BRIEF DESCRIPTION OF THE DRAWINGS
 FIG. 1 is a schematic diagram of an internal combustion engine according to one aspect of the invention.
 FIG. 2 is a schematic diagram of a control system of the internal combustion engine of FIG. 1.
 Before any embodiments of the invention are explained in detail, it is to be understood that the invention is not limited in its application to the details of construction and the arrangement of components set forth in the following description or illustrated in the following drawings. The invention is capable of other embodiments and of being practiced or of being carried out in various ways.
 FIG. 1 depicts an internal combustion engine 10. In some embodiments, the engine 10 is configured to operate with homogeneous charge compression ignition (HCCI) in at least a portion of an operating range. In HCCI operation, fuel (e.g., gasoline or diesel) and air auto-ignite without a spark, and excess air factor λ may be between about 1.5 and about 2.0 (i.e., entirely above the range of normal stoichiometric operation).
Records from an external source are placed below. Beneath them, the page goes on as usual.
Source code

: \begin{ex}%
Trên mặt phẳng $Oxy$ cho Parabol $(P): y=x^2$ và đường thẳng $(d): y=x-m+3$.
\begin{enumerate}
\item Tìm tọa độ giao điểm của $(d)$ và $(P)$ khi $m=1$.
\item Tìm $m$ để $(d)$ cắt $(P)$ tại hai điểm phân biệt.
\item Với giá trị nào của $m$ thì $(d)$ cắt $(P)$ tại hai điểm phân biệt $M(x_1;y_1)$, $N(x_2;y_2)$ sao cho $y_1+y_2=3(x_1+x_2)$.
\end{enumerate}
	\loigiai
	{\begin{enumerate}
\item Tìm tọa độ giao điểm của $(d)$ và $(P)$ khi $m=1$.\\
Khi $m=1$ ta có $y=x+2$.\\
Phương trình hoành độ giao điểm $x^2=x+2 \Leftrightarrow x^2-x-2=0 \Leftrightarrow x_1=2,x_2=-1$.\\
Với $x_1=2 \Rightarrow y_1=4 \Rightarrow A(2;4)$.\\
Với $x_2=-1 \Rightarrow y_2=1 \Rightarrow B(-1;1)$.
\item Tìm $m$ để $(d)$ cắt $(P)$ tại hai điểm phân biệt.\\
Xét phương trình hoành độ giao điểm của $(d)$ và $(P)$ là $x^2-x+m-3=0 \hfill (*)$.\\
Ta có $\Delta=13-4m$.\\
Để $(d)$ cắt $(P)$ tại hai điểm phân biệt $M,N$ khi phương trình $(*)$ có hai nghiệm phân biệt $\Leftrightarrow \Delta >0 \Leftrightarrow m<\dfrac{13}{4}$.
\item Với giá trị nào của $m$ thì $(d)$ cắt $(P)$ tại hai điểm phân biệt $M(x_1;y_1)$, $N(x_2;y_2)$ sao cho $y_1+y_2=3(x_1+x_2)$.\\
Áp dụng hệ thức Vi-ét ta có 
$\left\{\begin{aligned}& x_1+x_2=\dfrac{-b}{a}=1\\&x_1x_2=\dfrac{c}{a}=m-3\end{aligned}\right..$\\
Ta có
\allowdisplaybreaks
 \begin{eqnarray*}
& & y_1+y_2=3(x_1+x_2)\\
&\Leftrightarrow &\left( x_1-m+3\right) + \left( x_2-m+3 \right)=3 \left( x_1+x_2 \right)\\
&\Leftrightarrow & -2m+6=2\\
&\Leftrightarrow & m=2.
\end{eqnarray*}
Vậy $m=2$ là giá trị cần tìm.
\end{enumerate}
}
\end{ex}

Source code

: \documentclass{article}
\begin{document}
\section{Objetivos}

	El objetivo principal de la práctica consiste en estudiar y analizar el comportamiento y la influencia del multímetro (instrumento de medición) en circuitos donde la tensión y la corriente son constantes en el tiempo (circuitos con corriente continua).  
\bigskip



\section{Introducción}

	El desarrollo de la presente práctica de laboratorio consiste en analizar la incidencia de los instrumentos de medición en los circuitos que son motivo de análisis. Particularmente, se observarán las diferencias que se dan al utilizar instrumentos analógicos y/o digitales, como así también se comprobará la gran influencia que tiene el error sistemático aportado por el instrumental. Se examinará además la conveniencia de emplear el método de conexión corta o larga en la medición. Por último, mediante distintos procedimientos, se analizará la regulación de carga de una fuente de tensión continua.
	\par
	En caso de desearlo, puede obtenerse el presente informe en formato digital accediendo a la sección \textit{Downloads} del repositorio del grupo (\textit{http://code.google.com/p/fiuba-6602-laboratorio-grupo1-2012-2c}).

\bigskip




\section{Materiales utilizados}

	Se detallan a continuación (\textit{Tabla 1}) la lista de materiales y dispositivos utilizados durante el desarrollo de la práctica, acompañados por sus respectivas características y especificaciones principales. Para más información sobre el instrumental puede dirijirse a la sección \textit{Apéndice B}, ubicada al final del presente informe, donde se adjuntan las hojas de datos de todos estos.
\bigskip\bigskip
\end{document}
It is also contemplated that the engine 10 may operate without HCCI in another portion of the operating range (e.g., stoichiometric spark ignition with excess air factor λ around 1.0 (e.g., between 0.7 and 1.3)). In other embodiments, the engine can be configured to operate with another type of low temperature and/or lean (not stoichiometric SI) combustion other than HCCI. Without limitation, these can include stratified compression ignition or diesel combustion, lean spray-guided direct injection combustion with spark ignition, reactivity controlled compression ignition with multiple fuels, and lean spark ignition, all of which are "non-stoichiometric"--capable of normal operation entirely maintained leaner than stoichiometric (excess air factor λ staying continuously over 1.0), and/or normal operation that exceeds the upper range (λ=1.3) of normal stoichiometric operation. Moreover, while the engine 10 can be configured to operate on one or more petroleum based fuels, the engine 10 in other embodiments may be configured to operate, in addition to or instead of petroleum based fuel, on one or more non-petroleum based fuels (e.g., ethanol or blends, including but not limited to E100 and E85, biofuels, etc.).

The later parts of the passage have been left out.